As you push your fingers together harder and harder, however, the atoms in your thumb and forefinger don’t actually get much closer than that.

two fingers touching
When your two fingers touch, the atoms in your two fingers never get nearly as close to one another as the actual atoms that comprise each finger. The pressure, or force over an area, remains small in almost all cases.
(Credit: public domain/Hippopx)

Instead, the bound structures within each one of your fingers — your molecules, the cells that they compose, and the entire cellular structure that makes up each finger — are very strongly (covalently) bonded together. When you push your thumb and your forefinger together, what you’re doing is bringing more and more of these surface atoms into close proximity to one another, and those atoms, being connected to everything else inside your thumb and forefinger, respectively, press against each other.

Even though you can press and exert quite a substantial force on your thumb and forefinger from pressing them against one another — enough to cause your skin to change color, visibly — that force is distributed over a significant area: the area over which your thumb and forefinger touch one another. Forces acting over an area make a pressure, and even though the force is very large, because the area is also large, the pressure is relatively small. As a result, the individual atoms making up your thumb and the atoms making up your forefinger never get extremely close compared to the bond length between atoms within your thumb and forefinger individually.

atom quantum
Although, at a fundamental level, the Universe is made up of point-like quantum particles, they assemble together to create objects of finite sizes and masses, occupying specific amounts of volume. This artist’s illustration shows several electrons orbiting an atomic nucleus, where the electron is a fundamental particle, but the nucleus can be broken up into still smaller, more fundamental constituents. Whether there are structures on scales smaller than the presently known subatomic particles remains to be discovered.
Credit: Shutterstock

This also answers a question that many people often wonder: if my atoms are mostly empty space, why won’t my thumb and forefinger ever pass through one another when I bring them together? Although many people rush to a quantum rule — the Pauli Exclusion Principle — that’s not actually necessary. The integrity of atoms, the fact that they’re covalently (strongly) bonded to one another in molecules, and the fact that negative electron charges are distributed over a large volume of space is more than sufficient to prevent two atom-based structures from passing through one another. Chemical, electron-based bonds, and the large spatial distribution that the electrons occupy, is enough to cause matter to take up space.
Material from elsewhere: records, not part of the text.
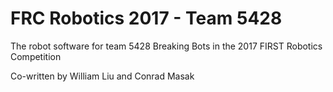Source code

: # FRC Robotics 2017 - Team 5428

The robot software for team 5428 Breaking Bots in the 2017 FIRST Robotics Competition

Co-written by William Liu and Conrad Masak
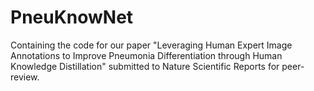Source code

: # PneuKnowNet
Containing the code for our paper "Leveraging Human Expert Image Annotations to Improve Pneumonia Differentiation through Human Knowledge Distillation" submitted to Nature Scientific Reports for peer-review.
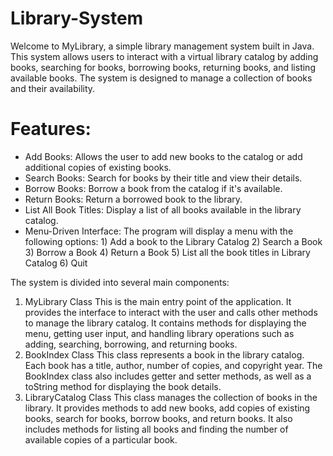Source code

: # Library-System
Welcome to MyLibrary, a simple library management system built in Java. This system allows users to interact with a virtual library catalog by adding books, searching for books, borrowing books, returning books, and listing available books. The system is designed to manage a collection of books and their availability.

# Features:
* Add Books: Allows the user to add new books to the catalog or add additional copies of existing books.
* Search Books: Search for books by their title and view their details.
* Borrow Books: Borrow a book from the catalog if it's available.
* Return Books: Return a borrowed book to the library.
* List All Book Titles: Display a list of all books available in the library catalog.
* Menu-Driven Interface: The program will display a menu with the following options:
                         1) Add a book to the Library Catalog
                         2) Search a Book
                         3) Borrow a Book
                         4) Return a Book
                         5) List all the book titles in Library Catalog
                         6) Quit

The system is divided into several main components:
1. MyLibrary Class
   This is the main entry point of the application. It provides the interface to interact with the user and calls other methods to manage the library catalog. It contains methods for displaying the menu, getting user input, and handling library operations such as adding, searching, borrowing, and returning books.
2. BookIndex Class
   This class represents a book in the library catalog. Each book has a title, author, number of copies, and copyright year. The BookIndex class also includes getter and setter methods, as well as a toString method for displaying the book details.
3. LibraryCatalog Class
   This class manages the collection of books in the library. It provides methods to add new books, add copies of existing books, search for books, borrow books, and return books. It also includes methods for listing all books and finding the number of available copies of a particular book.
But that’s the key: when we say “touch” one another, we really just mean “How close does something need to get so that its properties become something my sense-of-touch, or the nerves within my body that are sensitive to that sensation, respond to it?” And while we have different neurons that are sensitive to temperature, pressure, and pain, they’re all triggered by either electrons or photons interacting with the matter in our bodies. In the case of pressure-based touch, a distance that’s significantly less than your eye can see, but still substantially greater than the size of an atom, is all that’s required to instigate a response!